A respeito das preocupações com a sempre distante relação entre o prescrito e o realizado na educação brasileira, verificada em boa parte dos autores que colaboraram para as muitas realizações do livro Educação e instrução nas províncias e na Corte Imperial, um último comentário. Essa grade de leitura acerca da instrução do oitocentos é o que me pareceu mais próximo dos instrumentos de interpretação de uma história vista do centro, institucional e político-administrativa, presente no livro. Pretender compreender o alcance das iniciativas do poder público e as alterações nas práticas educativas a partir da análise da legislação, dos discursos da prática legislativa e de toda a série de documentos administrativos é operação que continua produzindo resultados. Ao lado do estudo das práticas e instituições da educação nas províncias e na Corte Imperial, o trabalho de reexame e de reescrita da história da educação daquele período atualmente em andamento, e de que este livro é um testemunho, tem sido feito em meio à abordagem desse tipo de documentação. No entanto, o trabalho com esse tipo de fonte não impede a elaboração de outras operações de leitura e interpretação. Nesse sentido e a título de exemplo, a reflexão acerca da relação que os vários grupos sociais que frequentavam a escola mantinham com seu funcionamento e com os mecanismos que aí estavam à disposição, ou sobre os que lhe resistiam, também visibiliza elementos tão fundamentais da situação concreta do fazer ordinário da escola, quanto os que foram manejados sob as vistas das instâncias do poder administrativo. Uma vez mais se trata de evitar a produção de um vazio, agora a respeito das tensões que se estabelecem na sociedade entre as suas várias instituições, entre diferentes grupos sociais e entre os múltiplos sujeitos que vivenciaram o cotidiano escolar.
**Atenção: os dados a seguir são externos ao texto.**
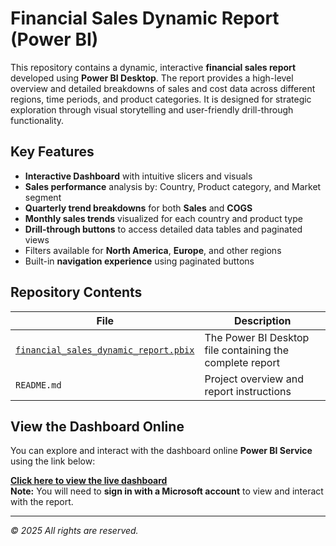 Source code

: # Financial Sales Dynamic Report (Power BI)

This repository contains a dynamic, interactive **financial sales report** developed using **Power BI Desktop**. The report provides a high-level overview and detailed breakdowns of sales and cost data across different regions, time periods, and product categories. It is designed for strategic exploration through visual storytelling and user-friendly drill-through functionality.


## Key Features

- **Interactive Dashboard** with intuitive slicers and visuals
- **Sales performance** analysis by: Country, Product category, and Market segment
- **Quarterly trend breakdowns** for both **Sales** and **COGS**
- **Monthly sales trends** visualized for each country and product type
- **Drill-through buttons** to access detailed data tables and paginated views
- Filters available for **North America**, **Europe**, and other regions
- Built-in **navigation experience** using paginated buttons


## Repository Contents

| File | Description |
|------|-------------|
| [`financial_sales_dynamic_report.pbix`](financial_sales_dynamic_report.pbix) | The Power BI Desktop file containing the complete report |
| `README.md` | Project overview and report instructions |


## View the Dashboard Online

You can explore and interact with the dashboard online **Power BI Service** using the link below:

**[Click here to view the live dashboard](https://app.powerbi.com/reportEmbed?reportId=6a2c39bf-39a8-4cc6-8cd3-d66f13a6ff77&autoAuth=true&ctid=90963b0c-b030-44fb-a95a-9e359af4f668)**  
**Note:** You will need to **sign in with a Microsoft account** to view and interact with the report.


---
*© 2025 All rights are reserved.*
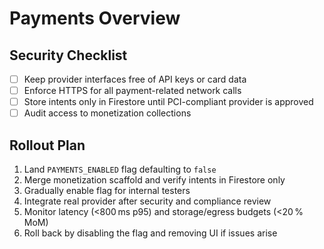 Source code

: # Payments Overview

## Security Checklist
- [ ] Keep provider interfaces free of API keys or card data
- [ ] Enforce HTTPS for all payment-related network calls
- [ ] Store intents only in Firestore until PCI-compliant provider is approved
- [ ] Audit access to monetization collections

## Rollout Plan
1. Land `PAYMENTS_ENABLED` flag defaulting to `false`
2. Merge monetization scaffold and verify intents in Firestore only
3. Gradually enable flag for internal testers
4. Integrate real provider after security and compliance review
5. Monitor latency (<800 ms p95) and storage/egress budgets (<20 % MoM)
6. Roll back by disabling the flag and removing UI if issues arise
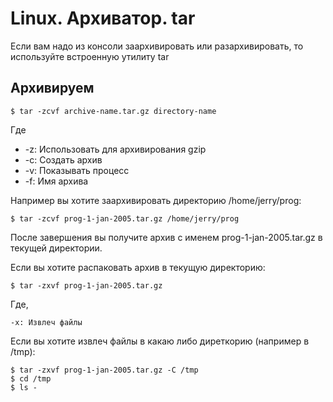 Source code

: # Linux. Архиватор. tar

Если вам надо из консоли заархивировать или разархивировать, то используйте встроенную утилиту tar

## Архивируем

	$ tar -zcvf archive-name.tar.gz directory-name

Где

 * -z: Использовать для архивирования gzip
 * -c: Создать архив
 * -v: Показывать процесс
 * -f: Имя архива


Например вы хотите заархивировать директорию /home/jerry/prog:

	$ tar -zcvf prog-1-jan-2005.tar.gz /home/jerry/prog

После завершения вы получите архив с именем prog-1-jan-2005.tar.gz в текущей директории.

Если вы хотите распаковать архив в текущую директорию:

	$ tar -zxvf prog-1-jan-2005.tar.gz

Где,

    -x: Извлеч файлы

Если вы хотите извлеч файлы в какаю либо диреткорию (например в /tmp):

	$ tar -zxvf prog-1-jan-2005.tar.gz -C /tmp
	$ cd /tmp
	$ ls - 
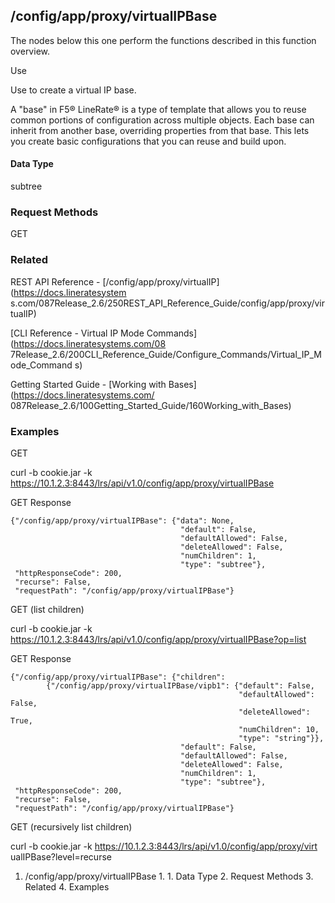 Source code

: ## /config/app/proxy/virtualIPBase

The nodes below this one perform the functions described in this function
overview.

Use

Use to create a virtual IP base.

A "base" in F5® LineRate® is a type of template that allows you to reuse
common portions of configuration across multiple objects. Each base can
inherit from another base, overriding properties from that base. This lets you
create basic configurations that you can reuse and build upon.

#### Data Type

subtree

### Request Methods

GET

### Related

REST API Reference - [/config/app/proxy/virtualIP](https://docs.lineratesystem
s.com/087Release_2.6/250REST_API_Reference_Guide/config/app/proxy/virtualIP)

[CLI Reference - Virtual IP Mode Commands](https://docs.lineratesystems.com/08
7Release_2.6/200CLI_Reference_Guide/Configure_Commands/Virtual_IP_Mode_Command
s)

Getting Started Guide - [Working with Bases](https://docs.lineratesystems.com/
087Release_2.6/100Getting_Started_Guide/160Working_with_Bases)

### Examples

GET

curl -b cookie.jar -k
https://10.1.2.3:8443/lrs/api/v1.0/config/app/proxy/virtualIPBase

GET Response

    
    
    {"/config/app/proxy/virtualIPBase": {"data": None,
                                          "default": False,
                                          "defaultAllowed": False,
                                          "deleteAllowed": False,
                                          "numChildren": 1,
                                          "type": "subtree"},
     "httpResponseCode": 200,
     "recurse": False,
     "requestPath": "/config/app/proxy/virtualIPBase"}
    

GET (list children)

curl -b cookie.jar -k
https://10.1.2.3:8443/lrs/api/v1.0/config/app/proxy/virtualIPBase?op=list

GET Response

    
    
    {"/config/app/proxy/virtualIPBase": {"children": 
            {"/config/app/proxy/virtualIPBase/vipb1": {"default": False,
                                                       "defaultAllowed": False,
                                                       "deleteAllowed": True,
                                                       "numChildren": 10,
                                                       "type": "string"}},
                                          "default": False,
                                          "defaultAllowed": False,
                                          "deleteAllowed": False,
                                          "numChildren": 1,
                                          "type": "subtree"},
     "httpResponseCode": 200,
     "recurse": False,
     "requestPath": "/config/app/proxy/virtualIPBase"}
    

GET (recursively list children)

curl -b cookie.jar -k https://10.1.2.3:8443/lrs/api/v1.0/config/app/proxy/virt
ualIPBase?level=recurse

  1. /config/app/proxy/virtualIPBase
    1.       1. Data Type
    2. Request Methods
    3. Related
    4. Examples

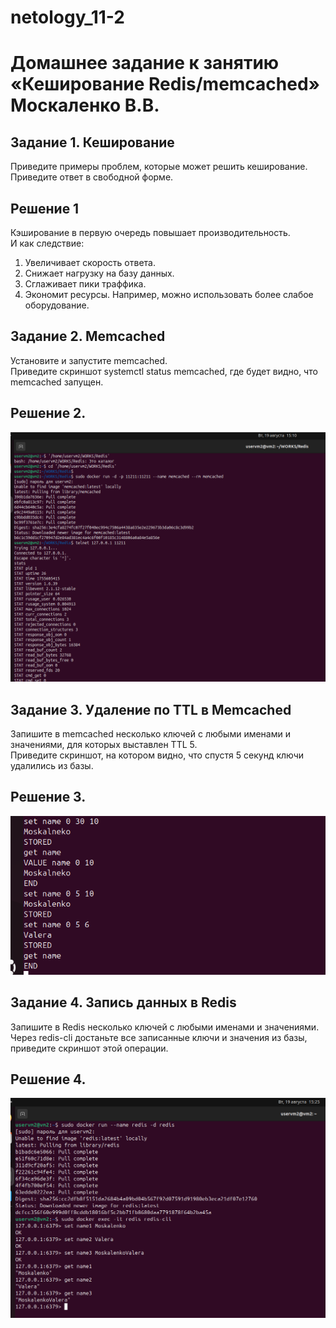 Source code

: # netology_11-2

# Домашнее задание к занятию «Кеширование Redis/memcached» Москаленко В.В.

## Задание 1. Кеширование

Приведите примеры проблем, которые может решить кеширование.
Приведите ответ в свободной форме.

## Решение 1

Кэширование в первую очередь повышает производительность.  
И как следствие:
1.	Увеличивает скорость ответа.
2.	Снижает нагрузку на базу данных.
3.	Сглаживает пики траффика.
4.	Экономит ресурсы. Например, можно использовать более слабое оборудование.

## Задание 2. Memcached

Установите и запустите memcached.  
Приведите скриншот systemctl status memcached, где будет видно, что memcached запущен.

## Решение 2.


![alt text](https://github.com/Koksenka/Redis-memcached/blob/master/1.png)

## Задание 3. Удаление по TTL в Memcached

Запишите в memcached несколько ключей с любыми именами и значениями, для которых выставлен TTL 5.  
Приведите скриншот, на котором видно, что спустя 5 секунд ключи удалились из базы.

## Решение 3. 

![alt text](https://github.com/Koksenka/Redis-memcached/blob/master/2.png)
 
## Задание 4. Запись данных в Redis

Запишите в Redis несколько ключей с любыми именами и значениями.   
Через redis-cli достаньте все записанные ключи и значения из базы, приведите скриншот этой операции.

## Решение 4.

![alt text](https://github.com/Koksenka/Redis-memcached/blob/master/3.png)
No momento mesmo em que é revista, a história da educação e da escola oitocentista recebe, com a publicação de Educação e instrução nas províncias e na Corte Imperial, um tipo de contribuição que é característica dos períodos de reformulação dos problemas de pesquisa. Ao mesmo tempo em que insiste nos estados da arte e balanços, pratica modelos híbridos de compreensão dos objetos de investigação e sugere novos protocolos de análise e crítica.